Topics: General: W3C Please Read: Permanent Solution To Quality

FarmerBob

Saturday, February 7, 2009 - 11:15 pm Click here to edit this post
One of the central issues with quality has been the fact that it serves very little purpose beyond artificially increasing corporate profit.

There is a quite simple solution: Translate Quality to reduced consumption, require quality supplies and quality upgrades to produce equal quality product, and essentially cap quality officially at 250.

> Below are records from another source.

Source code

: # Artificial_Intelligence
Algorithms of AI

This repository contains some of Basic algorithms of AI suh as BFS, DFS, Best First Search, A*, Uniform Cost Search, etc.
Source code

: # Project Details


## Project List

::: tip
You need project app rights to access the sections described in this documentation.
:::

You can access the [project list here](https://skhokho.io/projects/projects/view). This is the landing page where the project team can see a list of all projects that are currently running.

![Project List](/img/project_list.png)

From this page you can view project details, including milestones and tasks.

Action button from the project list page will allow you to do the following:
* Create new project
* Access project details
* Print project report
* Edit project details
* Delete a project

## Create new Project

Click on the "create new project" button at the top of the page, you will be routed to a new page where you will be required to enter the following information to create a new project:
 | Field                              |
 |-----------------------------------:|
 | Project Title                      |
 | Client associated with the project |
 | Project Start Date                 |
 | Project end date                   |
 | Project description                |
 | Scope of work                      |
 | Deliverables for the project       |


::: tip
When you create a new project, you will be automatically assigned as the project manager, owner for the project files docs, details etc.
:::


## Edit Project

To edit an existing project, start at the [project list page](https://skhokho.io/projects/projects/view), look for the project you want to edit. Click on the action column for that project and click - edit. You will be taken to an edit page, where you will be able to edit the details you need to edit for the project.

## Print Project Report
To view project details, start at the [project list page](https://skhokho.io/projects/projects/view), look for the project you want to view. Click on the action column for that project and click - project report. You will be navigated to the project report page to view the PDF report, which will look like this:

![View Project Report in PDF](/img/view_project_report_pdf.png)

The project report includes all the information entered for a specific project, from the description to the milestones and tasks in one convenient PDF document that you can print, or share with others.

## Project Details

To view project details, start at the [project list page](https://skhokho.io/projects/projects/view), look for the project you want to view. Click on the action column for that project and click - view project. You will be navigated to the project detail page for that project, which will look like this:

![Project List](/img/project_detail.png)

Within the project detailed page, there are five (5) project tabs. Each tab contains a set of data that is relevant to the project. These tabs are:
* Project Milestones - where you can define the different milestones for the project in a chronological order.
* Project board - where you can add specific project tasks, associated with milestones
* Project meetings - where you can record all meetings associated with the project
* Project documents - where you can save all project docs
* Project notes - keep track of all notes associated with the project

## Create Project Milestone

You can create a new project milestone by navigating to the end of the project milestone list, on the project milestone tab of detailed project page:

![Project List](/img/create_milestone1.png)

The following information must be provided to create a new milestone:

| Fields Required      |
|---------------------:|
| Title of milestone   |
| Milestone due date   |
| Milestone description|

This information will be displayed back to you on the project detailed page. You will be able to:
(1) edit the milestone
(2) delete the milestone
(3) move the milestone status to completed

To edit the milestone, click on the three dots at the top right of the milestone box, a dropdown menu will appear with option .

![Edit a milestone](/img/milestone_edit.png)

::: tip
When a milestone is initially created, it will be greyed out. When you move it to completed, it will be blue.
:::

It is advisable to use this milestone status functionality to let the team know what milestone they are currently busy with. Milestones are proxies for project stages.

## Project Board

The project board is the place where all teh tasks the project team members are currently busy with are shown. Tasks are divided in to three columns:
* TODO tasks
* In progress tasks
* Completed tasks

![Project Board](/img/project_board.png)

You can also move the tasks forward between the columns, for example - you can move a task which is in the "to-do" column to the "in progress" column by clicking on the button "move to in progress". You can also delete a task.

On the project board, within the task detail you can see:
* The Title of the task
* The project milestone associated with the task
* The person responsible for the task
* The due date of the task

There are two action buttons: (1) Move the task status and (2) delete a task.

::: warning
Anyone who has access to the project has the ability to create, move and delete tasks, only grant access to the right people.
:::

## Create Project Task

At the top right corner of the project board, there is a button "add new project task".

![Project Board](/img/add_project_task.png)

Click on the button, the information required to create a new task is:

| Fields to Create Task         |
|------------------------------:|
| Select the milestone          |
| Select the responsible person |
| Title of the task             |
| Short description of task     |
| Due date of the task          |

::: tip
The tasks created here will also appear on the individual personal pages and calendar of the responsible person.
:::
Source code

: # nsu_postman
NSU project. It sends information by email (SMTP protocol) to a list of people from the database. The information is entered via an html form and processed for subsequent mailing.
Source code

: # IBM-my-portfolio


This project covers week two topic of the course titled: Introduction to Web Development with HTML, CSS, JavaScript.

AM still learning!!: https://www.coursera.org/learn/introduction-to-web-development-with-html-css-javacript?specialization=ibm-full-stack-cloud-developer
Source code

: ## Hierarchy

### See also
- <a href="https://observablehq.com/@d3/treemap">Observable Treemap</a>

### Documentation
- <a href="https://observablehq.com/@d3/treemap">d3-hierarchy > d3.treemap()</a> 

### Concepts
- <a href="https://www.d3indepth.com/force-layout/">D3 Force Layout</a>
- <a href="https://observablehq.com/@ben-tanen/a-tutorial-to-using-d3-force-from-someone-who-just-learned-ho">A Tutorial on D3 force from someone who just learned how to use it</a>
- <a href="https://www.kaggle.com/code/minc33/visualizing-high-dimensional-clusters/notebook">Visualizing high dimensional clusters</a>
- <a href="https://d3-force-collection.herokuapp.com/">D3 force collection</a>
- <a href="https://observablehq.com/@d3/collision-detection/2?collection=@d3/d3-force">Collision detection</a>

I will elaborate point by point.

1. Translate quality to reduced consumption.
When calculating supply usage, apply an adjusted modifier for quality between 100 and 250. The modifier should be on a slight curve granting greater benefit as quality increases.
For example using quality benchmarks:
Country uses 1 million widgets per month at 100 quality. Each widget cost $100, costing the country $100 million.
At 150 quality, the country would use 40% less, 600k costing $90 million at $150 each.
At 200 quality, the country would use 60% less, 400K costing $80 million at $200 each.
At 250 quality, the country would use 75% less, 250k costing $62.5 million at $250 each.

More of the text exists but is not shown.